YOUR TASK » In the data below, find each line carrying the string "label" and copy it out.

EXERCISE DATA »
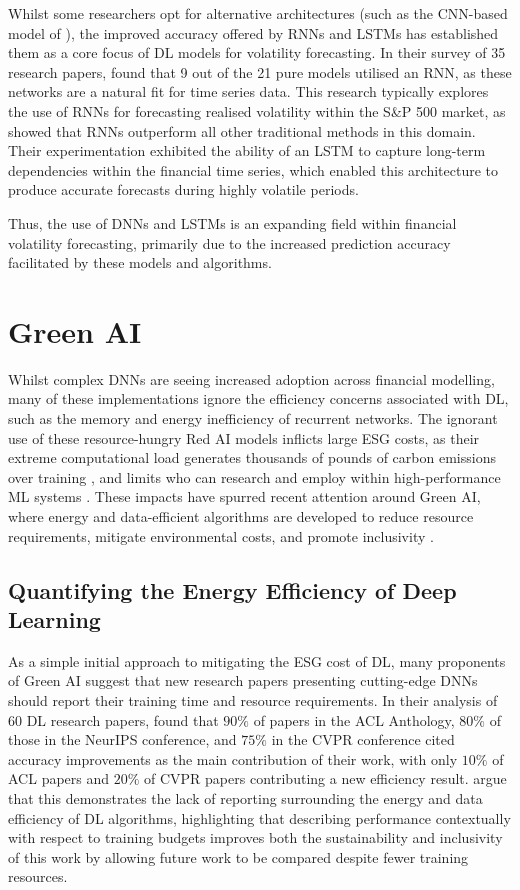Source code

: \documentclass[a4paper, 11pt]{report}
\begin{document}
    Whilst some researchers opt for alternative architectures (such as the CNN-based model of \citet{chen-2018}), the improved accuracy offered by RNNs and LSTMs has established them as a core focus of DL models for volatility forecasting. In their survey of 35 research papers, \citet{ge-2022} found that 9 out of the 21 pure models utilised an RNN, as these networks are a natural fit for time series data. This research typically explores the use of RNNs for forecasting realised volatility within the S\&P 500 market, as \citet{bucci-2020} showed that RNNs outperform all other traditional methods in this domain. Their experimentation exhibited the ability of an LSTM to capture long-term dependencies within the financial time series, which enabled this architecture to produce accurate forecasts during highly volatile periods. 
    
    Thus, the use of DNNs and LSTMs is an expanding field within financial volatility forecasting, primarily due to the increased prediction accuracy facilitated by these models and algorithms.


    \section{Green AI}

    Whilst complex DNNs are seeing increased adoption across financial modelling, many of these implementations ignore the efficiency concerns associated with DL, such as the memory and energy inefficiency of recurrent networks. The ignorant use of these resource-hungry Red AI models inflicts large ESG costs, as their extreme computational load generates thousands of pounds of carbon emissions over training \citep{strubell-2019}, and limits who can research and employ within high-performance ML systems \citep{bender-2021}. These impacts have spurred recent attention around Green AI, where energy and data-efficient algorithms are developed to reduce resource requirements, mitigate environmental costs, and promote inclusivity \citep{schwartz-2019}.


    \subsection{Quantifying the Energy Efficiency of Deep Learning}

    As a simple initial approach to mitigating the ESG cost of DL, many proponents of Green AI suggest that new research papers presenting cutting-edge DNNs should report their training time and resource requirements. In their analysis of 60 DL research papers, \citet{schwartz-2019} found that $90\%$ of papers in the ACL Anthology, $80\%$ of those in the NeurIPS conference, and $75\%$ in the CVPR conference cited accuracy improvements as the main contribution of their work, with only $10\%$ of ACL papers and $20\%$ of CVPR papers contributing a new efficiency result. \citet{schwartz-2019} argue that this demonstrates the lack of reporting surrounding the energy and data efficiency of DL algorithms, highlighting that describing performance contextually with respect to training budgets improves both the sustainability and inclusivity of this work by allowing future work to be compared despite fewer training resources.
\end{document}
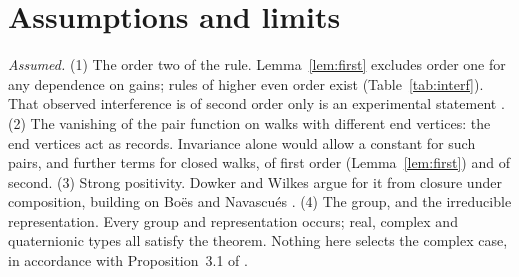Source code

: \section{Assumptions and limits}\label{sec:limits}

\emph{Assumed.} (1) The order two of the rule. Lemma~\ref{lem:first} excludes order one for any dependence on gains; rules of higher even order exist (Table~\ref{tab:interf}). That observed interference is of second order only is an experimental statement \cite{sinha}. (2) The vanishing of the pair function on walks with different end vertices: the end vertices act as records. Invariance alone would allow a constant for such pairs, and further terms for closed walks, of first order (Lemma~\ref{lem:first}) and of second. (3) Strong positivity. Dowker and Wilkes argue for it from closure under composition, building on Bo\"es and Navascu\'es \cite{dw,bn}. (4) The group, and the irreducible representation. Every group and representation occurs; real, complex and quaternionic types all satisfy the theorem. Nothing here selects the complex case, in accordance with Proposition~3.1 of \cite{g7}.

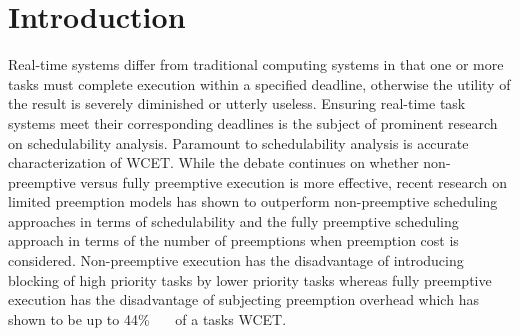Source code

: \vspace{-10pt}
\section{Introduction}\label{sec:introduction}

Real-time systems differ from traditional computing systems in that one or more tasks must complete execution within a specified deadline, otherwise the utility of the result is severely diminished or utterly useless.  Ensuring real-time task systems meet their corresponding deadlines is the subject of prominent research on schedulability analysis.  Paramount to schedulability analysis is accurate characterization of WCET.  While the debate continues on whether non-preemptive versus fully preemptive execution is more effective, recent research on limited preemption models has shown to outperform non-preemptive scheduling approaches in terms of schedulability and the fully preemptive scheduling approach in terms of the number of preemptions when preemption cost is considered.  Non-preemptive execution has the disadvantage of introducing blocking of high priority tasks by lower priority tasks whereas fully preemptive execution has the disadvantage of subjecting preemption overhead which has shown to be up to 44\%~\cite{pellizzoni:07}~\cite{pellizzoni:08}~\cite{pellizzoni:11} of a tasks WCET.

REPLY »
: \section{Assumptions and limits}\label{sec:limits}
\section{Introduction}\label{sec:introduction}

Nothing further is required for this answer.